Cette masse, il faut la remuer encore pour assembler le Numéro. Elle passera tout entière par l'atelier de brochage dans la fièvre de la dernière heure. Des cahiers, composant chacun des articles, y sont d'abord formés. Puis ils sont disposés en piles sur de grandes tables dont les ouvrières font le tour, sans discontinuer, dans une sorte de progression sans fin. Chacune d'elles prend au passage un cahier et constitue ainsi le Numéro. C'est ensuite la piqûre faite par douze machines fixant trois agrafes d'acier, la mise sous couverture après collage du dos. Et enfin vient la compression par la presse hydraulique des numéros empilés, ainsi que la rognure au moyen de puissants massicots.

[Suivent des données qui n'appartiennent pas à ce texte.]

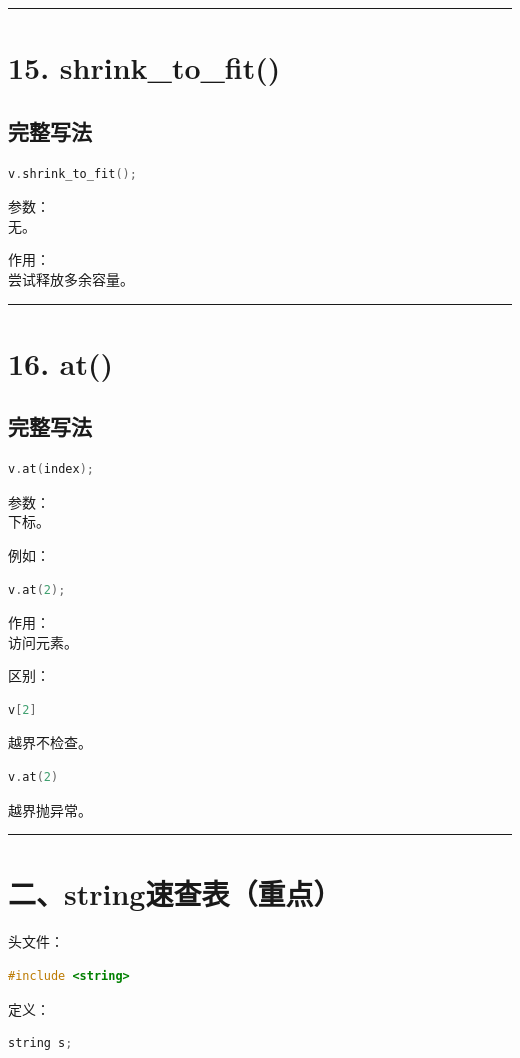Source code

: \documentclass[9pt,twocolumn]{extarticle}
\begin{document}
\noindent\rule{\linewidth}{0.4pt}

\section{15. shrink\_to\_fit()}

\subsection{完整写法}
\begin{lstlisting}[language=C++]
v.shrink_to_fit();
\end{lstlisting}
参数：\\
无。

作用：\\
尝试释放多余容量。

\noindent\rule{\linewidth}{0.4pt}

\section{16. at()}

\subsection{完整写法}
\begin{lstlisting}[language=C++]
v.at(index);
\end{lstlisting}
参数：\\
下标。

例如：
\begin{lstlisting}[language=C++]
v.at(2);
\end{lstlisting}
作用：\\
访问元素。

区别：
\begin{lstlisting}[language=C++]
v[2]
\end{lstlisting}
越界不检查。
\begin{lstlisting}[language=C++]
v.at(2)
\end{lstlisting}
越界抛异常。

\noindent\rule{\linewidth}{0.4pt}

\section{二、string速查表（重点）}

头文件：
\begin{lstlisting}[language=C++]
#include <string>
\end{lstlisting}
定义：
\begin{lstlisting}[language=C++]
string s;
\end{lstlisting}
\end{document}
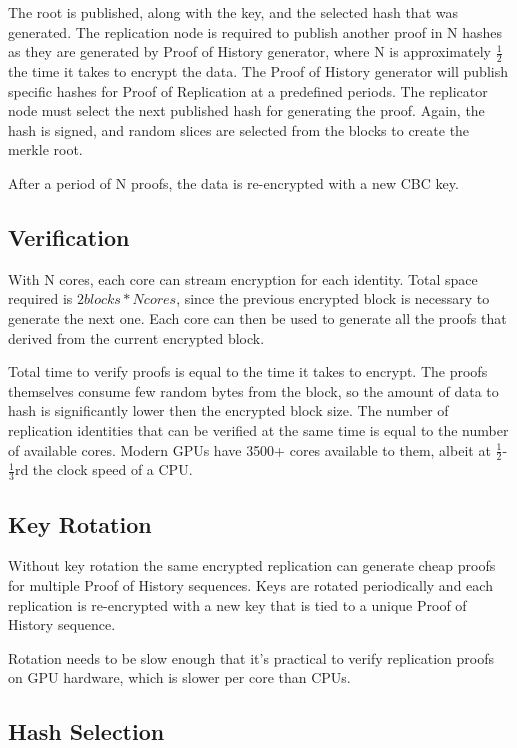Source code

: \documentclass[12pt]{article}
\begin{document}
The root is published, along with the key, and the selected hash that was generated. The replication node is required to publish another proof in N hashes as they are generated by Proof of History generator, where N is approximately \(\frac{1}{2}\) the time it takes to encrypt the data. The Proof of History generator will publish specific hashes for Proof of Replication at a predefined periods. The replicator node must select the next published hash for generating the proof. Again, the hash is signed, and random slices are selected from the blocks to create the merkle root.

After a period of N proofs, the data is re-encrypted with a new CBC key.
\subsection{Verification}

With N cores, each core can stream encryption for each identity. Total space required is \(2 blocks * N cores\), since the previous encrypted block is necessary to generate the next one. Each core can then be used to generate all the proofs that derived from the current encrypted block.

Total time to verify proofs is equal to the time it takes to encrypt. The proofs themselves consume few random bytes from the block, so the amount of data to hash is significantly lower then the encrypted block size.  The number of replication identities that can be verified at the same time is equal to the number of available cores. Modern GPUs have 3500+ cores available to them, albeit at \(\frac{1}{2}\)-\(\frac{1}{3}\)rd the clock speed of a CPU.

\subsection{Key Rotation}

Without key rotation the same encrypted replication can generate cheap proofs for multiple Proof of History sequences. Keys are rotated periodically and each replication is re-encrypted with a new key that is tied to a unique Proof of History sequence.

Rotation needs to be slow enough that it’s practical to verify replication proofs on GPU hardware, which is slower per core than CPUs.

\subsection{Hash Selection}\label{hashselection}
\end{document}
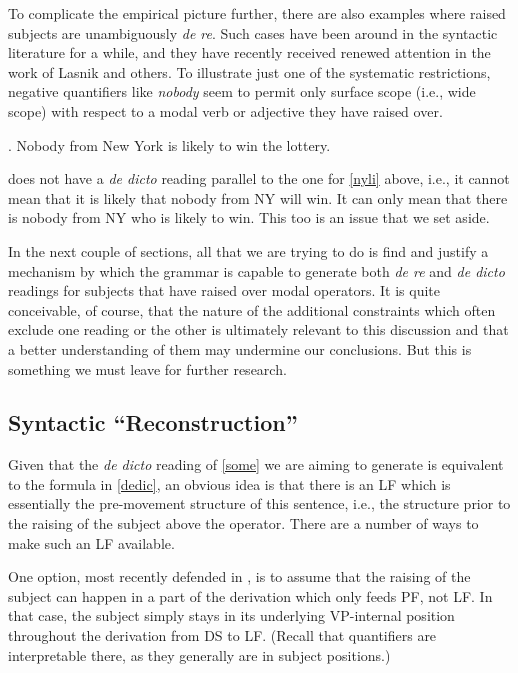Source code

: To complicate the empirical picture further, there are also examples where raised subjects are unambiguously \emph{de re}. Such cases have been around in the syntactic literature for a while, and they have recently received renewed attention in the work of Lasnik and others. To illustrate just one of the systematic restrictions, negative quantifiers like \emph{nobody} seem to permit only surface scope (i.e., wide scope) with respect to a modal verb or adjective they have raised over.

\ex. Nobody from New York is likely to win the lottery.

\Last does not have a \emph{de dicto} reading parallel to the one for \ref{nyli} above, i.e., it cannot mean that it is likely that nobody from NY will win. It can only mean that there is nobody from NY who is likely to win. This too is an issue that we set aside.

In the next couple of sections, all that we are trying to do is find and justify a mechanism by which the grammar is capable to generate both \emph{de re} and \emph{de dicto} readings for subjects that have raised over modal operators. It is quite conceivable, of course, that the nature of the additional constraints which often exclude one reading or the other is ultimately relevant to this discussion and that a better understanding of them may undermine our conclusions. But this is something we must leave for further research.

\subsection{Syntactic ``Reconstruction''}

Given that the \emph{de dicto} reading of \ref{some} we are aiming to generate is equivalent to the formula in \ref{dedic}, an obvious idea is that there is an LF which is essentially the pre-movement structure of this sentence, i.e., the structure prior to the raising of the subject above the operator. There are a number of ways to make such an LF available.

One option, most recently defended in \citet{sauerland-elbourne:2002:total}, is to assume that the raising of the subject can happen in a part of the derivation which only feeds PF, not LF. In that case, the subject simply stays in its underlying VP-internal position throughout the derivation from DS to LF. (Recall that quantifiers are interpretable there, as they generally are in subject positions.)


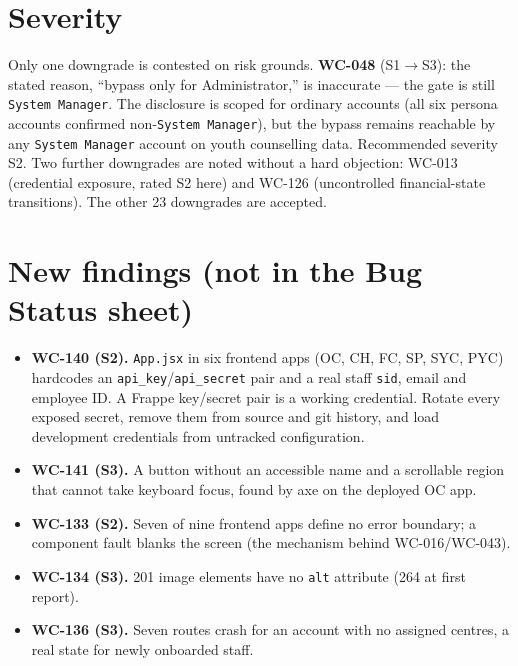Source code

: \documentclass[11pt]{article}
\newcommand{\wc}[1]{\mbox{WC-#1}}
\begin{document}
\section{Severity}
Only one downgrade is contested on risk grounds. \textbf{\wc{048}} (S1$\rightarrow$S3): the stated
reason, ``bypass only for Administrator,'' is inaccurate --- the gate is still \texttt{System Manager}.
The disclosure is scoped for ordinary accounts (all six persona accounts confirmed non-\texttt{System
Manager}), but the bypass remains reachable by any \texttt{System Manager} account on youth counselling
data. Recommended severity S2. Two further downgrades are noted without a hard objection: \wc{013}
(credential exposure, rated S2 here) and \wc{126} (uncontrolled financial-state transitions). The other
23 downgrades are accepted.

\section{New findings (not in the Bug Status sheet)}
\begin{itemize}
  \item \textbf{\wc{140} (S2).} \texttt{App.jsx} in six frontend apps (OC, CH, FC, SP, SYC, PYC) hardcodes
        an \texttt{api\_key}/\texttt{api\_secret} pair and a real staff \texttt{sid}, email and employee
        ID. A Frappe key/secret pair is a working credential. Rotate every exposed secret, remove them
        from source and git history, and load development credentials from untracked configuration.
  \item \textbf{\wc{141} (S3).} A button without an accessible name and a scrollable region that cannot
        take keyboard focus, found by axe on the deployed OC app.
  \item \textbf{\wc{133} (S2).} Seven of nine frontend apps define no error boundary; a component fault
        blanks the screen (the mechanism behind \wc{016}/\wc{043}).
  \item \textbf{\wc{134} (S3).} 201 image elements have no \texttt{alt} attribute (264 at first report).
  \item \textbf{\wc{136} (S3).} Seven routes crash for an account with no assigned centres, a real state
        for newly onboarded staff.
\end{itemize}
\end{document}
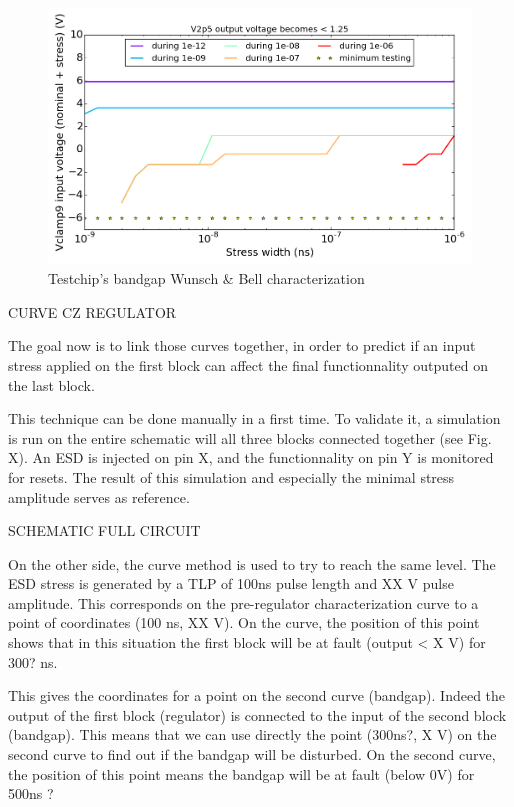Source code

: \begin{figure}[!htbp]
  \centering
  \includegraphics[width=\textwidth]{src/4/figures/cz_bandgap.png}
  \caption{Testchip's bandgap Wunsch & Bell characterization}
  \label{bandgap_wb}
\end{figure}


CURVE CZ REGULATOR

The goal now is to link those curves together, in order to predict if an input
stress applied on the first block can affect the final functionnality outputed
on the last block.

This technique can be done manually in a first time. To validate it,
a simulation is run on the entire schematic will all three blocks
connected together (see Fig. X).
An ESD is injected on pin X, and the functionnality on pin Y is monitored for resets.
The result of this simulation and especially the minimal stress amplitude serves as reference.

SCHEMATIC FULL CIRCUIT

On the other side, the curve method is used to try to reach the same level.
The ESD stress is generated by a TLP of 100ns pulse length and XX V pulse amplitude.
This corresponds on the pre-regulator characterization curve to a point of coordinates (100 ns, XX V).
On the curve, the position of this point shows that in this situation the first block will be at fault (output < X V) for 300? ns.

This gives the coordinates for a point on the second curve (bandgap).
Indeed the output of the first block (regulator) is connected to the input of the second block (bandgap).
This means that we can use directly the point (300ns?, X V) on the second curve to find out if the bandgap will be disturbed.
On the second curve, the position of this point means the bandgap will be at fault (below 0V) for 500ns ?

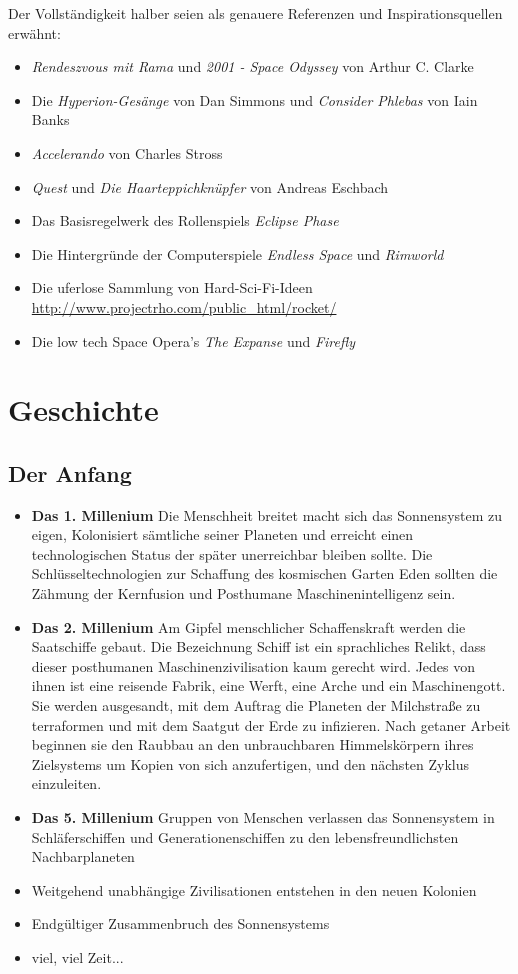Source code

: \documentclass[10pt,a4paper]{report}
\begin{document}
Der Vollständigkeit halber seien als genauere Referenzen und Inspirationsquellen erwähnt:
\begin{itemize}
\item \textit{Rendeszvous mit Rama} und \textit{2001 - Space Odyssey} von Arthur C. Clarke
\item Die \textit{Hyperion-Gesänge} von Dan Simmons und \textit{Consider Phlebas} von Iain Banks
\item \textit{Accelerando} von Charles Stross
\item \textit{Quest} und \textit{Die Haarteppichknüpfer} von Andreas Eschbach
\item Das Basisregelwerk des Rollenspiels \textit{Eclipse Phase}
\item Die Hintergründe der Computerspiele \textit{Endless Space} und \textit{Rimworld}
\item Die uferlose Sammlung von Hard-Sci-Fi-Ideen \url{http://www.projectrho.com/public_html/rocket/}
\item Die low tech Space Opera's \textit{The Expanse} und \textit{Firefly}
\end{itemize}

\chapter{Geschichte}
\section*{Der Anfang}
\begin{itemize}
\item \textbf{Das 1. Millenium} Die Menschheit breitet macht sich das Sonnensystem zu eigen, Kolonisiert sämtliche seiner Planeten und erreicht einen technologischen Status der später unerreichbar bleiben sollte. Die Schlüsseltechnologien zur Schaffung des kosmischen Garten Eden sollten die Zähmung der Kernfusion und Posthumane Maschinenintelligenz sein.
\item \textbf{Das 2. Millenium} Am Gipfel menschlicher Schaffenskraft werden die Saatschiffe gebaut. Die Bezeichnung Schiff ist ein sprachliches Relikt, dass dieser posthumanen Maschinenzivilisation kaum gerecht wird. Jedes von ihnen ist eine reisende Fabrik, eine Werft, eine Arche und ein Maschinengott. Sie werden ausgesandt, mit dem Auftrag die Planeten der Milchstraße zu terraformen und mit dem Saatgut der Erde zu infizieren. Nach getaner Arbeit beginnen sie den Raubbau an den unbrauchbaren Himmelskörpern ihres Zielsystems um Kopien von sich anzufertigen, und den nächsten Zyklus einzuleiten.
\item \textbf{Das 5. Millenium} Gruppen von Menschen verlassen das Sonnensystem in Schläferschiffen und Generationenschiffen zu den lebensfreundlichsten Nachbarplaneten
\item Weitgehend unabhängige Zivilisationen entstehen in den neuen Kolonien
\item Endgültiger Zusammenbruch des Sonnensystems
\item viel, viel Zeit...
\end{itemize}
\end{document}
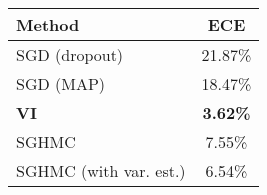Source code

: \begin{tabular}{lc}
\toprule
                Method &             ECE \\
\midrule
         SGD (dropout) &         21.87\% \\
             SGD (MAP) &         18.47\% \\
           \textbf{VI} & \textbf{3.62\%} \\
                 SGHMC &          7.55\% \\
SGHMC (with var. est.) &          6.54\% \\
\bottomrule
\end{tabular}
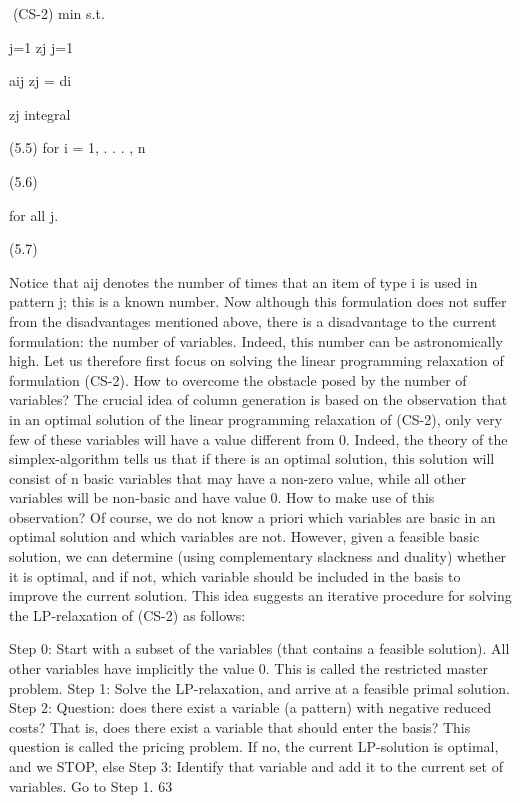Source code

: (CS-2) min
s.t.

j=1 zj
j=1

aij zj = di

zj integral

(5.5)
for i = 1, . . . , n

(5.6)

for all j.

(5.7)

Notice that aij denotes the number of times that an item of type i is used in pattern j; this is a known
number. Now although this formulation does not suffer from the disadvantages mentioned above, there
is a disadvantage to the current formulation: the number of variables. Indeed, this number can be
astronomically high.
Let us therefore first focus on solving the linear programming relaxation of formulation (CS-2). How to
overcome the obstacle posed by the number of variables? The crucial idea of column generation is based
on the observation that in an optimal solution of the linear programming relaxation of (CS-2), only very
few of these variables will have a value different from 0. Indeed, the theory of the simplex-algorithm
tells us that if there is an optimal solution, this solution will consist of n basic variables that may have
a non-zero value, while all other variables will be non-basic and have value 0.
How to make use of this observation? Of course, we do not know a priori which variables are basic in an
optimal solution and which variables are not. However, given a feasible basic solution, we can determine
(using complementary slackness and duality) whether it is optimal, and if not, which variable should
be included in the basis to improve the current solution. This idea suggests an iterative procedure for
solving the LP-relaxation of (CS-2) as follows:

Step 0: Start with a subset of the variables (that contains a feasible solution). All other variables have
implicitly the value 0. This is called the restricted master problem.
Step 1: Solve the LP-relaxation, and arrive at a feasible primal solution.
Step 2: Question: does there exist a variable (a pattern) with negative reduced costs? That is, does there
exist a variable that should enter the basis? This question is called the pricing problem. If no, the
current LP-solution is optimal, and we STOP, else
Step 3: Identify that variable and add it to the current set of variables. Go to Step 1.
63

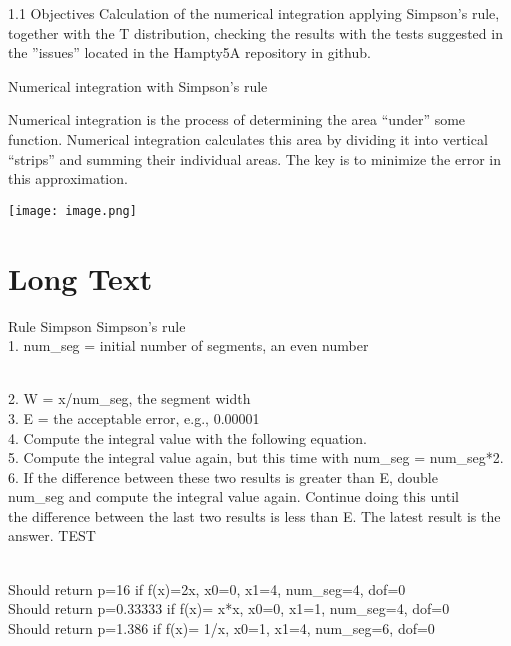 \documentclass{purdue-slide}
\title {\tiny }
\subtitle{\tiny Made with Jaime Ivan Avila Mu˜noz}
\author{}
\institute{Analysis and documentation of practice 5A:
Numerical integration with Simpson’s rule and
the t distribution}
\date{\today}
\begin{document}
\begin{titleframe}{}
    \maketitle
\end{titleframe}

\begin{titleframe}{\tiny 1.1 Objectives
Calculation of the numerical integration applying Simpson’s rule, together with
the T distribution, checking the results with the tests suggested in the ”issues”
located in the Hampty5A repository in github.}

{\tiny
Numerical integration with Simpson’s rule

Numerical integration is the process of determining the area
“under” some function.
Numerical integration calculates this area by dividing it into vertical
“strips” and summing their individual areas.
The key is to minimize the error in this approximation.}

\texttt{[image: image.png]}
   
\end{titleframe}

\section{Long Text}

\begin{frame}{\tiny Rule Simpson}
   \tiny Simpson’s rule
\\1. num_seg = initial number of segments, an even number

\\2. W = x/num_seg, the segment width
\\3. E = the acceptable error, e.g., 0.00001
\\4. Compute the integral value with the following equation.
\\5. Compute the integral value again, but this time with num_seg = num_seg*2.
\\6. If the difference between these two results is greater than E, double
\\num_seg and compute the integral value again. Continue doing this until
\\the difference between the last two results is less than E. The latest result is
the answer.
TEST

\\Should return p=16 if f(x)=2x, x0=0, x1=4, num_seg=4, dof=0
\\Should return p=0.33333 if f(x)= x*x, x0=0, x1=1, num_seg=4, dof=0
\\Should return p=1.386 if f(x)= 1/x, x0=1, x1=4, num_seg=6, dof=0

    \vspace{\baselineskip}
    
   
\end{frame}
\end{document}
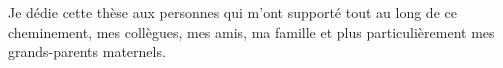 \begin{dedic}

Je dédie cette thèse aux personnes qui m'ont supporté tout au long de ce cheminement, mes collègues, mes amis, ma famille et plus particulièrement mes grands-parents maternels.

\end{dedic}
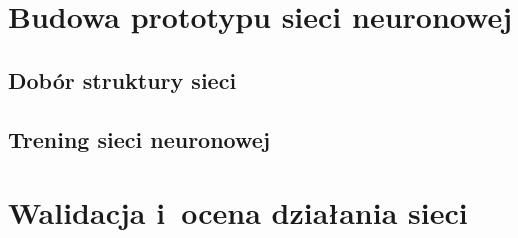 \section{Budowa prototypu sieci neuronowej}

\subsection{Dobór struktury sieci}

\subsection{Trening sieci neuronowej}

\section{Walidacja i~ocena działania sieci}
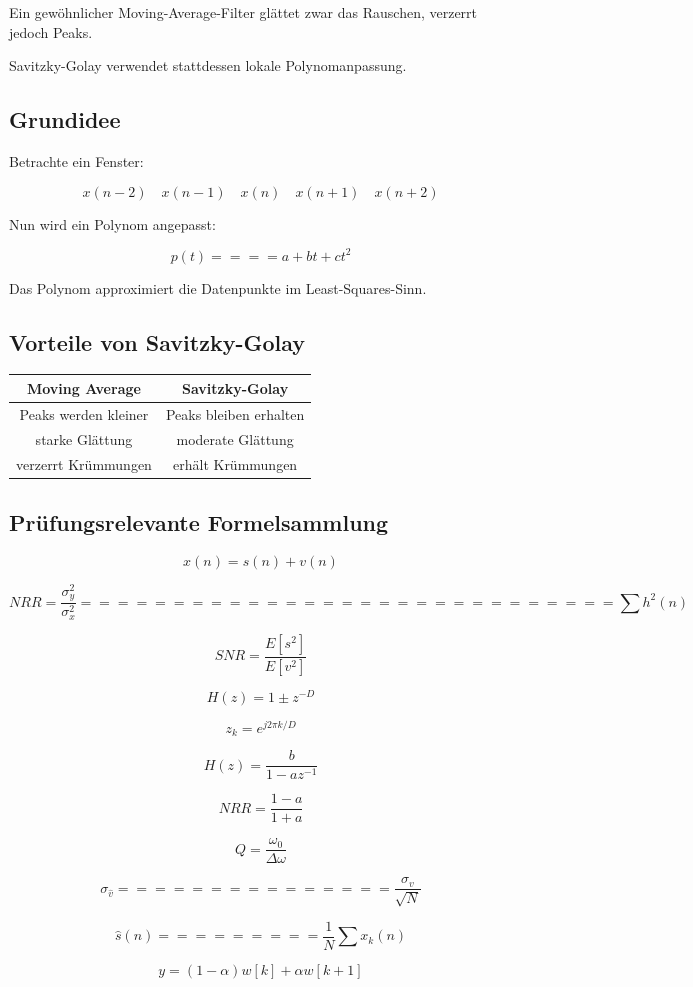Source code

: Ein gewöhnlicher Moving-Average-Filter glättet zwar das Rauschen,
verzerrt jedoch Peaks.

Savitzky-Golay verwendet stattdessen lokale Polynomanpassung.

\subsection{Grundidee}

Betrachte ein Fenster:

\[
x(n-2)
\quad
x(n-1)
\quad
x(n)
\quad
x(n+1)
\quad
x(n+2)
\]

Nun wird ein Polynom angepasst:

\[
p(t)
====

a+bt+ct^2
\]

Das Polynom approximiert die Datenpunkte im Least-Squares-Sinn.

\subsection{Vorteile von Savitzky-Golay}

\begin{table}[h]
\centering
\begin{tabular}{c|c}
Moving Average & Savitzky-Golay \\
\hline
Peaks werden kleiner & Peaks bleiben erhalten \\
starke Glättung & moderate Glättung \\
verzerrt Krümmungen & erhält Krümmungen \\
\end{tabular}
\end{table}

\subsection{Prüfungsrelevante Formelsammlung}

\[
x(n)=s(n)+v(n)
\]

\[
NRR=
\frac{\sigma_y^2}{\sigma_x^2}
=============================

\sum h^2(n)
\]

\[
SNR=
\frac{E[s^2]}{E[v^2]}
\]

\[
H(z)=1\pm z^{-D}
\]

\[
z_k=e^{j2\pi k/D}
\]

\[
H(z)=
\frac{b}
{1-az^{-1}}
\]

\[
NRR=
\frac{1-a}{1+a}
\]

\[
Q=
\frac{\omega_0}{\Delta\omega}
\]

\[
\sigma_{\hat v}
===============

\frac{\sigma_v}{\sqrt N}
\]

\[
\hat s(n)
=========

\frac1N
\sum x_k(n)
\]

\[
y=(1-\alpha)w[k]+\alpha w[k+1]
\]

On conçoit quelle manutention demandent ces successives opérations. Le Numéro peut alors être empaqueté, et c'est le départ que l'on est obligé de répartir sur huit jours. L'écoulement dans un délai si rapide constitue chaque année un tour de force. Nos lecteurs prendront en patience certains retards inévitables quand ils voudront bien se souvenir du poids total que représentent nos 205 000 numéros et se figurer la hauteur qu'atteindraient ces exemplaires placés les uns sur les autres, soit 2 kilomètres 665 mètres. Cette pile serait égale à 9 Tour Eiffel superposées. On accordera que ce n'est pas trop d'une semaine pour débiter par tranches de 13 millimètres, soit l'épaisseur d'un numéro, une masse pareille ...

Voici l'effort accompli. Comprend-on maintenant pourquoi L'Illustration renonce à pousser le tirage de son
Numéro de Noël ? Elle a été aux limites des possibilités, sans compromettre l'exécution des numéros
hebdomadaires. Quant à une réimpression, il y faut encore moins songer en raison des délais qu'elle demanderait.»
L'Illustration a cessé de paraître, les Numéros de Noël ont disparu et n'ont jamais été remplacés.

Une parfaite maîtrise des techniques de fabrication actuelles a permis la réalisation de cet ouvrage dans le respect de l'esprit et de la qualité des Numéros de Noël de L'Illustration.

Bien entendu, il n'est plus question de seize sortes de papiers différentes ou de milliers de collages à la main... « NOËL » est un « Grands Dossiers de L'Illustration».